My Lords, I will follow on from that. The Ministry of Defence and the Armed Forces are often accused of being prepared for the last war rather than the next one. In truth it is impossible to be ready for the next war unless, of course, you intend to start it. The best you can achieve within finite resources is to be ready for “a” war, not “the” war. You must then adjust what is inevitably a generic preparedness to meet a specific set of circumstances. Might the department of health’s preparedness for a global pandemic be more sympathetically viewed if this important subtlety were better explained and better understood? Might the criticisms that are made therefore be more objectively assessed as those that are fair and those that, frankly, are somewhat vacuous?
My Lords, we will need to wait for the inquiry for a thorough post-mortem on what was or was not thoroughly prepared for. It is fair to say that the developed nations of the world had invested a huge amount in modern clinical medicine, yet that did not serve to prepare us for the precise circumstances of a respiratory pandemic. I pay tribute not only to those in the public health profession but to those in the military, who did so much and moved so quickly to deliver the kind of protection that this country has benefited from during the pandemic.
My Lords, when the pandemic hit this country, one of the reasons we were so badly hurt was the shortage of intensive care beds, the number of which had been run down progressively for many years, despite the World Health Organization pointing out the inherent dangers in that. So could the Minister say, without waiting for the inquiry, what our policy on intensive care beds is now?

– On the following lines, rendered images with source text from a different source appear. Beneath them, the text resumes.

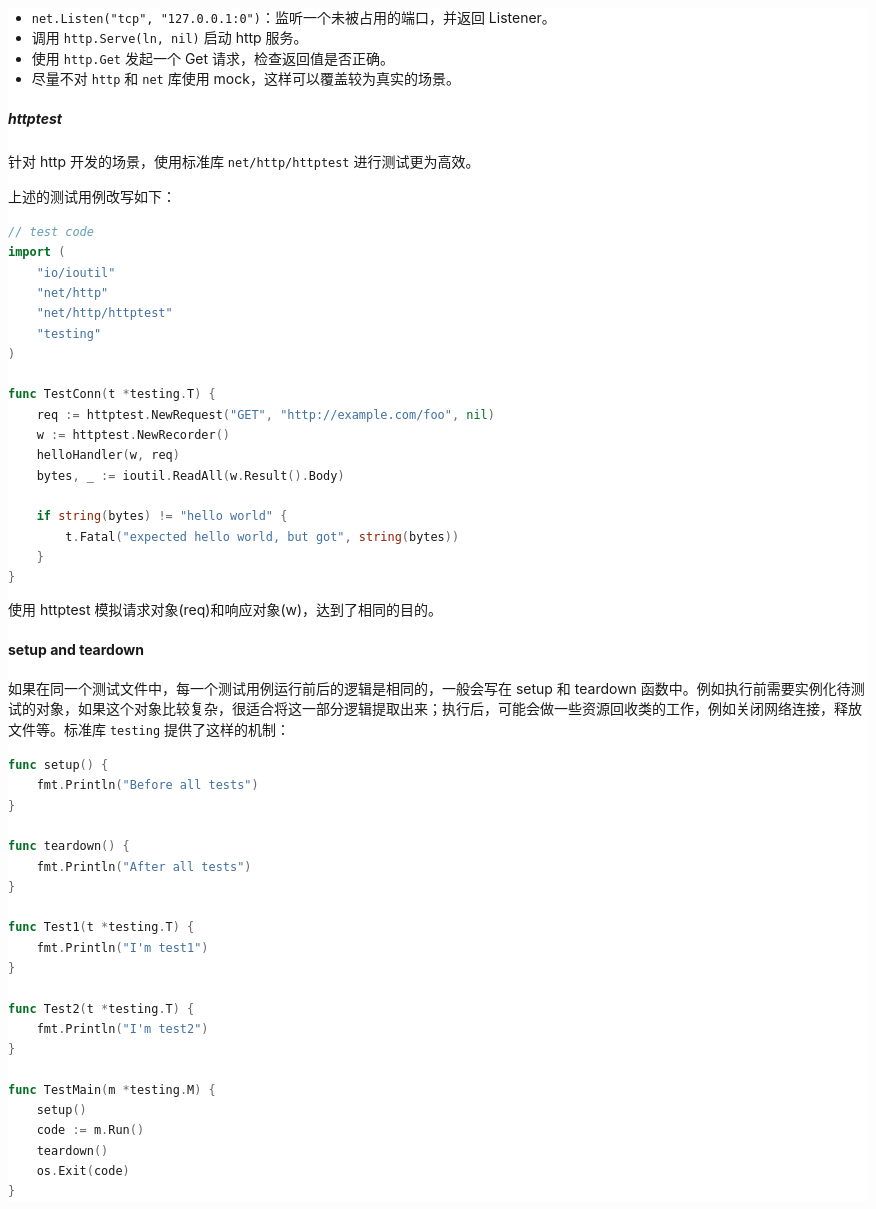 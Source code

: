 - `net.Listen("tcp", "127.0.0.1:0")`：监听一个未被占用的端口，并返回 Listener。
- 调用 `http.Serve(ln, nil)` 启动 http 服务。
- 使用 `http.Get` 发起一个 Get 请求，检查返回值是否正确。
- 尽量不对 `http` 和 `net` 库使用 mock，这样可以覆盖较为真实的场景。

##### httptest

针对 http 开发的场景，使用标准库 `net/http/httptest` 进行测试更为高效。

上述的测试用例改写如下：

```go
// test code
import (
	"io/ioutil"
	"net/http"
	"net/http/httptest"
	"testing"
)

func TestConn(t *testing.T) {
	req := httptest.NewRequest("GET", "http://example.com/foo", nil)
	w := httptest.NewRecorder()
	helloHandler(w, req)
	bytes, _ := ioutil.ReadAll(w.Result().Body)

	if string(bytes) != "hello world" {
		t.Fatal("expected hello world, but got", string(bytes))
	}
}
```

使用 httptest 模拟请求对象(req)和响应对象(w)，达到了相同的目的。

#### setup and teardown

如果在同一个测试文件中，每一个测试用例运行前后的逻辑是相同的，一般会写在 setup 和 teardown 函数中。例如执行前需要实例化待测试的对象，如果这个对象比较复杂，很适合将这一部分逻辑提取出来；执行后，可能会做一些资源回收类的工作，例如关闭网络连接，释放文件等。标准库 `testing` 提供了这样的机制：

```go
func setup() {
	fmt.Println("Before all tests")
}

func teardown() {
	fmt.Println("After all tests")
}

func Test1(t *testing.T) {
	fmt.Println("I'm test1")
}

func Test2(t *testing.T) {
	fmt.Println("I'm test2")
}

func TestMain(m *testing.M) {
	setup()
	code := m.Run()
	teardown()
	os.Exit(code)
}
```
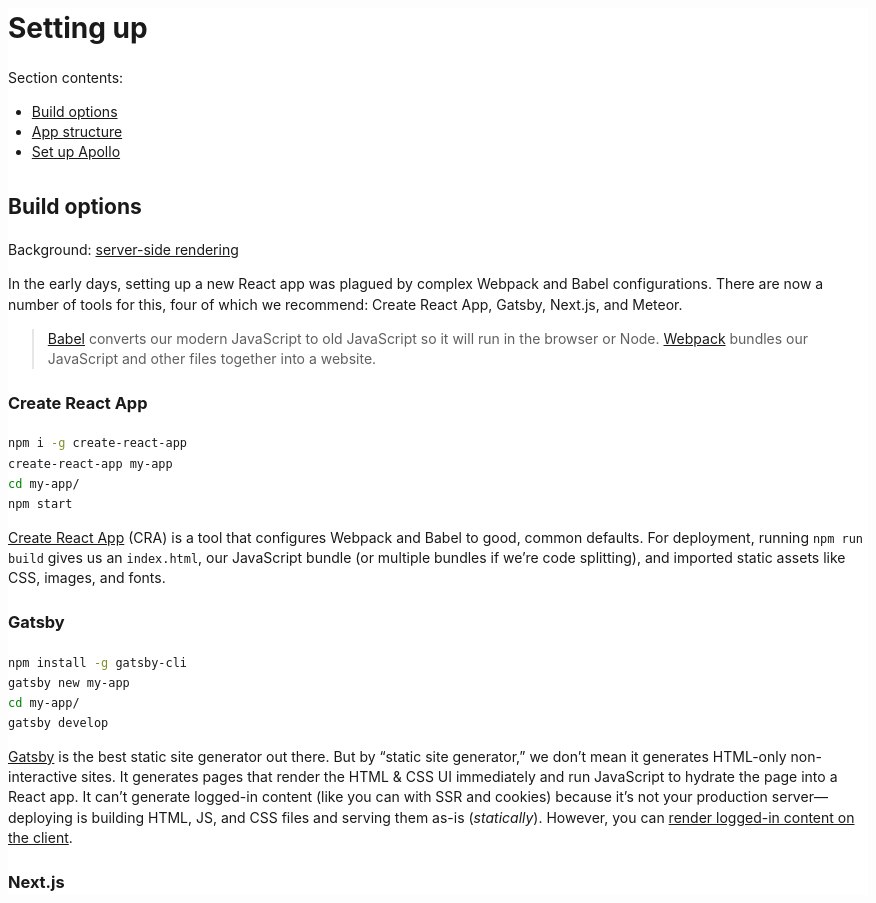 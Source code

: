 # Setting up

Section contents:

* [Build options](6.md#build-options)
* [App structure](6.md#app-structure)
* [Set up Apollo](6.md#set-up-apollo)

## Build options

Background: [server-side rendering](bg.md#ssr)

In the early days, setting up a new React app was plagued by complex Webpack and
Babel configurations. There are now a number of tools for this, four of which
we recommend: Create React App, Gatsby, Next.js, and Meteor.

> [Babel](https://babeljs.io/) converts our modern JavaScript to old JavaScript so it will run in the browser or Node. [Webpack](https://webpack.js.org/) bundles our JavaScript and other files together into a website.

### Create React App

```sh
npm i -g create-react-app
create-react-app my-app
cd my-app/
npm start
```

[Create React App](https://github.com/facebookincubator/create-react-app) (CRA)
is a tool that configures Webpack and Babel to good, common defaults. For
deployment, running `npm run build` gives us an `index.html`, our JavaScript
bundle (or multiple bundles if we’re code splitting), and imported static assets
like CSS, images, and fonts.

### Gatsby

```sh
npm install -g gatsby-cli
gatsby new my-app
cd my-app/
gatsby develop
```

[Gatsby](https://www.gatsbyjs.org/) is the best static site generator out there. But by “static site generator,” we don’t mean it generates HTML-only non-interactive sites. It generates pages that render the HTML & CSS UI immediately and run JavaScript to hydrate the page into a React app. It can’t generate logged-in content (like you can with SSR and cookies) because it’s not your production server—deploying is building HTML, JS, and CSS files and serving them as-is (*statically*). However, you can [render logged-in content on the client](https://www.gatsbyjs.org/docs/building-apps-with-gatsby/).

### Next.js
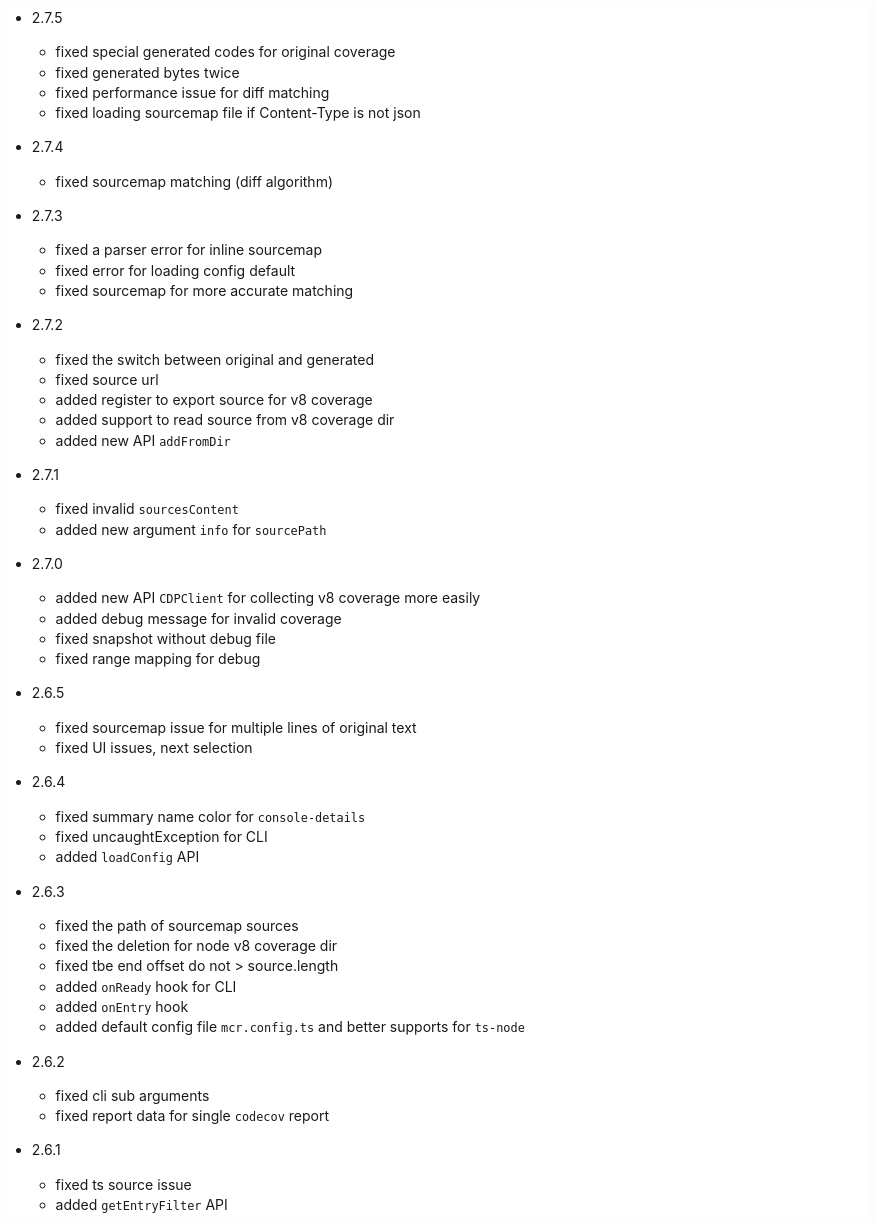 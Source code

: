 - 2.7.5
  - fixed special generated codes for original coverage
  - fixed generated bytes twice
  - fixed performance issue for diff matching
  - fixed loading sourcemap file if Content-Type is not json

- 2.7.4
  - fixed sourcemap matching (diff algorithm)

- 2.7.3
  - fixed a parser error for inline sourcemap
  - fixed error for loading config default
  - fixed sourcemap for more accurate matching

- 2.7.2
  - fixed the switch between original and generated
  - fixed source url
  - added register to export source for v8 coverage
  - added support to read source from v8 coverage dir
  - added new API `addFromDir`

- 2.7.1
  - fixed invalid `sourcesContent`
  - added new argument `info` for `sourcePath`

- 2.7.0
  - added new API `CDPClient` for collecting v8 coverage more easily
  - added debug message for invalid coverage
  - fixed snapshot without debug file
  - fixed range mapping for debug

- 2.6.5
  - fixed sourcemap issue for multiple lines of original text
  - fixed UI issues, next selection

- 2.6.4
  - fixed summary name color for `console-details`
  - fixed uncaughtException for CLI
  - added `loadConfig` API

- 2.6.3
  - fixed the path of sourcemap sources
  - fixed the deletion for node v8 coverage dir
  - fixed tbe end offset do not > source.length
  - added `onReady` hook for CLI
  - added `onEntry` hook
  - added default config file `mcr.config.ts` and better supports for `ts-node`

- 2.6.2
  - fixed cli sub arguments
  - fixed report data for single `codecov` report

- 2.6.1
  - fixed ts source issue
  - added `getEntryFilter` API
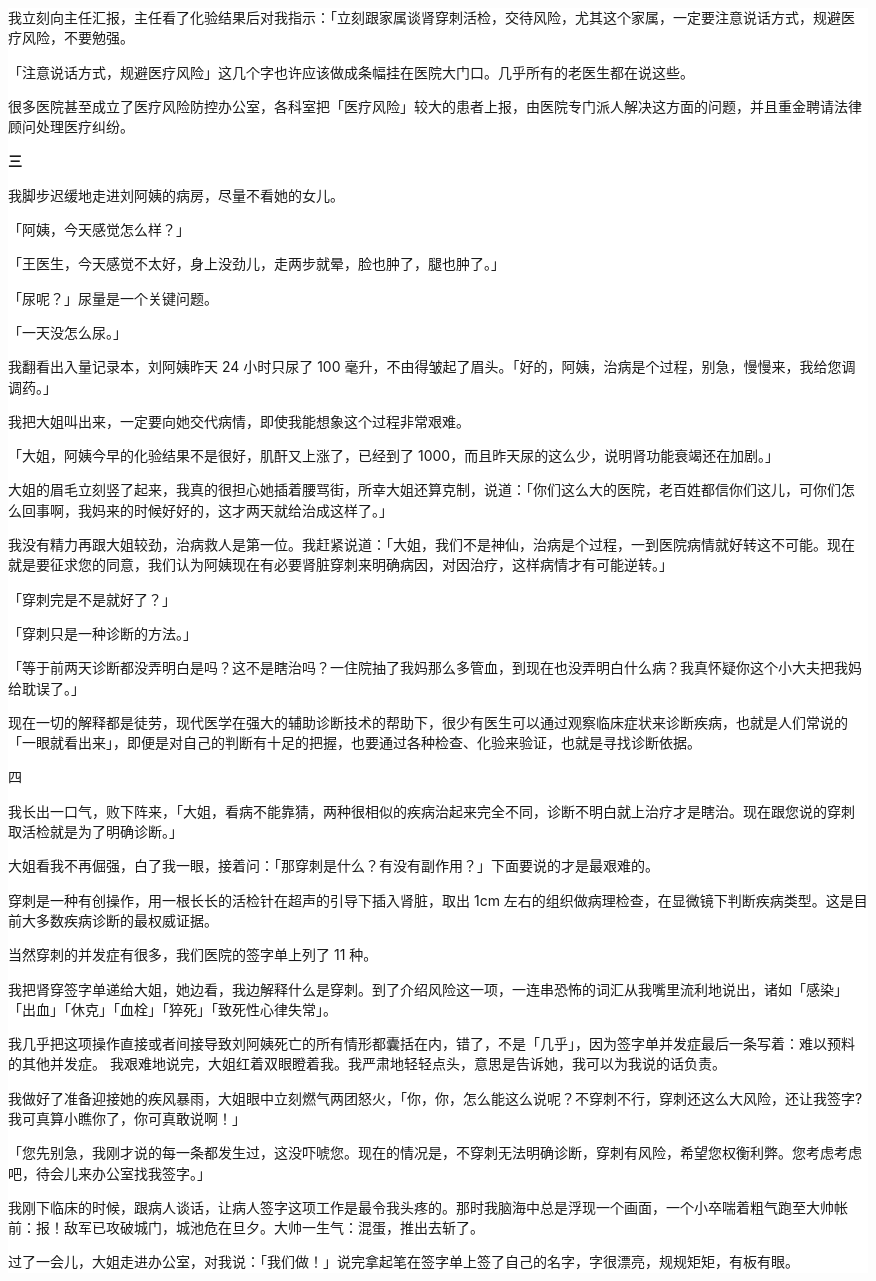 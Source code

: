 我立刻向主任汇报，主任看了化验结果后对我指示：「立刻跟家属谈肾穿刺活检，交待风险，尤其这个家属，一定要注意说话方式，规避医疗风险，不要勉强。

「注意说话方式，规避医疗风险」这几个字也许应该做成条幅挂在医院大门口。几乎所有的老医生都在说这些。

很多医院甚至成立了医疗风险防控办公室，各科室把「医疗风险」较大的患者上报，由医院专门派人解决这方面的问题，并且重金聘请法律顾问处理医疗纠纷。



**三**

我脚步迟缓地走进刘阿姨的病房，尽量不看她的女儿。

「阿姨，今天感觉怎么样？」

「王医生，今天感觉不太好，身上没劲儿，走两步就晕，脸也肿了，腿也肿了。」

「尿呢？」尿量是一个关键问题。

「一天没怎么尿。」

我翻看出入量记录本，刘阿姨昨天 24 小时只尿了 100 毫升，不由得皱起了眉头。「好的，阿姨，治病是个过程，别急，慢慢来，我给您调调药。」

我把大姐叫出来，一定要向她交代病情，即使我能想象这个过程非常艰难。

「大姐，阿姨今早的化验结果不是很好，肌酐又上涨了，已经到了 1000，而且昨天尿的这么少，说明肾功能衰竭还在加剧。」

大姐的眉毛立刻竖了起来，我真的很担心她插着腰骂街，所幸大姐还算克制，说道：「你们这么大的医院，老百姓都信你们这儿，可你们怎么回事啊，我妈来的时候好好的，这才两天就给治成这样了。」

我没有精力再跟大姐较劲，治病救人是第一位。我赶紧说道：「大姐，我们不是神仙，治病是个过程，一到医院病情就好转这不可能。现在就是要征求您的同意，我们认为阿姨现在有必要肾脏穿刺来明确病因，对因治疗，这样病情才有可能逆转。」

「穿刺完是不是就好了？」

「穿刺只是一种诊断的方法。」

「等于前两天诊断都没弄明白是吗？这不是瞎治吗？一住院抽了我妈那么多管血，到现在也没弄明白什么病？我真怀疑你这个小大夫把我妈给耽误了。」

现在一切的解释都是徒劳，现代医学在强大的辅助诊断技术的帮助下，很少有医生可以通过观察临床症状来诊断疾病，也就是人们常说的「一眼就看出来」，即便是对自己的判断有十足的把握，也要通过各种检查、化验来验证，也就是寻找诊断依据。



四

我长出一口气，败下阵来，「大姐，看病不能靠猜，两种很相似的疾病治起来完全不同，诊断不明白就上治疗才是瞎治。现在跟您说的穿刺取活检就是为了明确诊断。」

大姐看我不再倔强，白了我一眼，接着问：「那穿刺是什么？有没有副作用？」下面要说的才是最艰难的。

穿刺是一种有创操作，用一根长长的活检针在超声的引导下插入肾脏，取出 1cm 左右的组织做病理检查，在显微镜下判断疾病类型。这是目前大多数疾病诊断的最权威证据。

当然穿刺的并发症有很多，我们医院的签字单上列了 11 种。

我把肾穿签字单递给大姐，她边看，我边解释什么是穿刺。到了介绍风险这一项，一连串恐怖的词汇从我嘴里流利地说出，诸如「感染」「出血」「休克」「血栓」「猝死」「致死性心律失常」。

我几乎把这项操作直接或者间接导致刘阿姨死亡的所有情形都囊括在内，错了，不是「几乎」，因为签字单并发症最后一条写着：难以预料的其他并发症。 我艰难地说完，大姐红着双眼瞪着我。我严肃地轻轻点头，意思是告诉她，我可以为我说的话负责。

我做好了准备迎接她的疾风暴雨，大姐眼中立刻燃气两团怒火，「你，你，怎么能这么说呢？不穿刺不行，穿刺还这么大风险，还让我签字?我可真算小瞧你了，你可真敢说啊！」

「您先别急，我刚才说的每一条都发生过，这没吓唬您。现在的情况是，不穿刺无法明确诊断，穿刺有风险，希望您权衡利弊。您考虑考虑吧，待会儿来办公室找我签字。」

我刚下临床的时候，跟病人谈话，让病人签字这项工作是最令我头疼的。那时我脑海中总是浮现一个画面，一个小卒喘着粗气跑至大帅帐前：报！敌军已攻破城门，城池危在旦夕。大帅一生气：混蛋，推出去斩了。

过了一会儿，大姐走进办公室，对我说：「我们做！」说完拿起笔在签字单上签了自己的名字，字很漂亮，规规矩矩，有板有眼。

My Lords, as the noble Baroness probably knows, we are investing hugely in new hospital capacity, but I would question whether it was simply the lack of ICU beds that was at the heart of the challenge. The truth is that this was a virus that hit our population massively, and even if we had had double the number of ICU beds, we would have been hard hit and could not have avoided the kind of NPIs that eventually stopped the virus in its tracks. Modern medicine can do many things, but it cannot fight a virus from the wardroom.